Here the job is to transcribe the data exactly while omitting the images.

Collected data:
┄┄┄┄┄┄┄┄┄┄┄┄┄┄┄┄┄┄┄┄
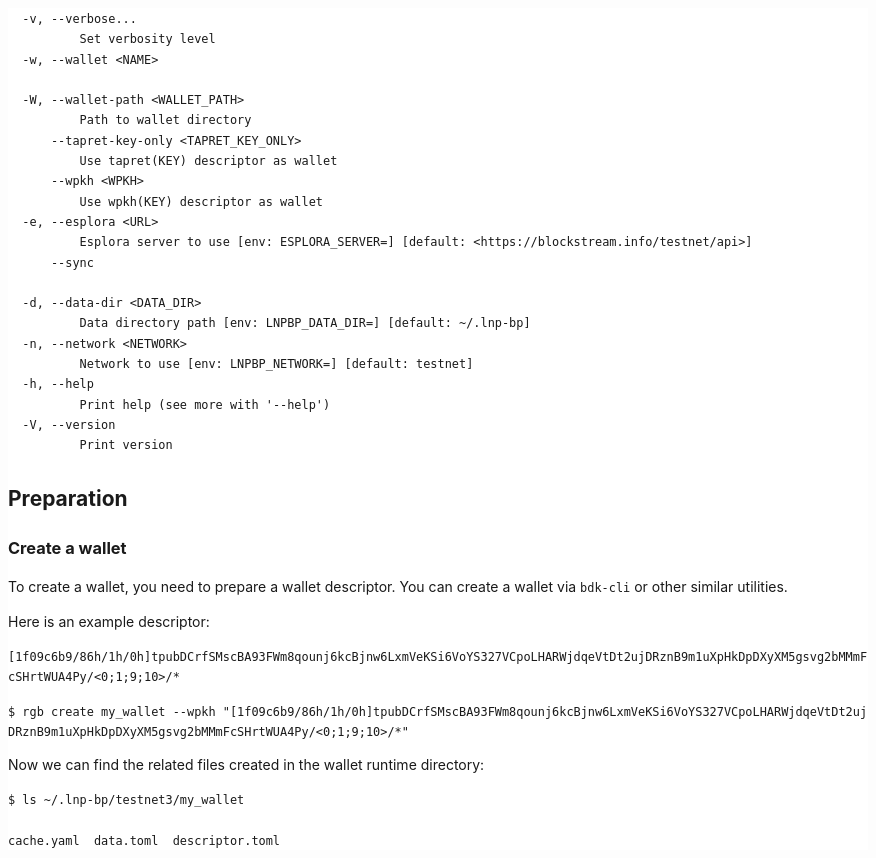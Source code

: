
 ```
  -v, --verbose...
          Set verbosity level
  -w, --wallet <NAME>

  -W, --wallet-path <WALLET_PATH>
          Path to wallet directory
      --tapret-key-only <TAPRET_KEY_ONLY>
          Use tapret(KEY) descriptor as wallet
      --wpkh <WPKH>
          Use wpkh(KEY) descriptor as wallet
  -e, --esplora <URL>
          Esplora server to use [env: ESPLORA_SERVER=] [default: <https://blockstream.info/testnet/api>]
      --sync

  -d, --data-dir <DATA_DIR>
          Data directory path [env: LNPBP_DATA_DIR=] [default: ~/.lnp-bp]
  -n, --network <NETWORK>
          Network to use [env: LNPBP_NETWORK=] [default: testnet]
  -h, --help
          Print help (see more with '--help')
  -V, --version
          Print version

```

## Preparation

### Create a wallet

To create a wallet, you need to prepare a wallet descriptor. You can create a wallet via `bdk-cli` or other similar
utilities.

Here is an example descriptor:

```shell
[1f09c6b9/86h/1h/0h]tpubDCrfSMscBA93FWm8qounj6kcBjnw6LxmVeKSi6VoYS327VCpoLHARWjdqeVtDt2ujDRznB9m1uXpHkDpDXyXM5gsvg2bMMmFcSHrtWUA4Py/<0;1;9;10>/*
```

```
$ rgb create my_wallet --wpkh "[1f09c6b9/86h/1h/0h]tpubDCrfSMscBA93FWm8qounj6kcBjnw6LxmVeKSi6VoYS327VCpoLHARWjdqeVtDt2ujDRznB9m1uXpHkDpDXyXM5gsvg2bMMmFcSHrtWUA4Py/<0;1;9;10>/*"
```

Now we can find the related files created in the wallet runtime directory:

```shell
$ ls ~/.lnp-bp/testnet3/my_wallet     

cache.yaml  data.toml  descriptor.toml
```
┄┄┄┄┄┄┄┄┄┄┄┄┄┄┄┄┄┄┄┄
◆ **Answer**
Source code

:
 ```
  -v, --verbose...
          Set verbosity level
  -w, --wallet <NAME>

  -W, --wallet-path <WALLET_PATH>
          Path to wallet directory
      --tapret-key-only <TAPRET_KEY_ONLY>
          Use tapret(KEY) descriptor as wallet
      --wpkh <WPKH>
          Use wpkh(KEY) descriptor as wallet
  -e, --esplora <URL>
          Esplora server to use [env: ESPLORA_SERVER=] [default: <https://blockstream.info/testnet/api>]
      --sync

  -d, --data-dir <DATA_DIR>
          Data directory path [env: LNPBP_DATA_DIR=] [default: ~/.lnp-bp]
  -n, --network <NETWORK>
          Network to use [env: LNPBP_NETWORK=] [default: testnet]
  -h, --help
          Print help (see more with '--help')
  -V, --version
          Print version

```

## Preparation

### Create a wallet

To create a wallet, you need to prepare a wallet descriptor. You can create a wallet via `bdk-cli` or other similar
utilities.

Here is an example descriptor:

```shell
[1f09c6b9/86h/1h/0h]tpubDCrfSMscBA93FWm8qounj6kcBjnw6LxmVeKSi6VoYS327VCpoLHARWjdqeVtDt2ujDRznB9m1uXpHkDpDXyXM5gsvg2bMMmFcSHrtWUA4Py/<0;1;9;10>/*
```

```
$ rgb create my_wallet --wpkh "[1f09c6b9/86h/1h/0h]tpubDCrfSMscBA93FWm8qounj6kcBjnw6LxmVeKSi6VoYS327VCpoLHARWjdqeVtDt2ujDRznB9m1uXpHkDpDXyXM5gsvg2bMMmFcSHrtWUA4Py/<0;1;9;10>/*"
```

Now we can find the related files created in the wallet runtime directory:

```shell
$ ls ~/.lnp-bp/testnet3/my_wallet     

cache.yaml  data.toml  descriptor.toml
```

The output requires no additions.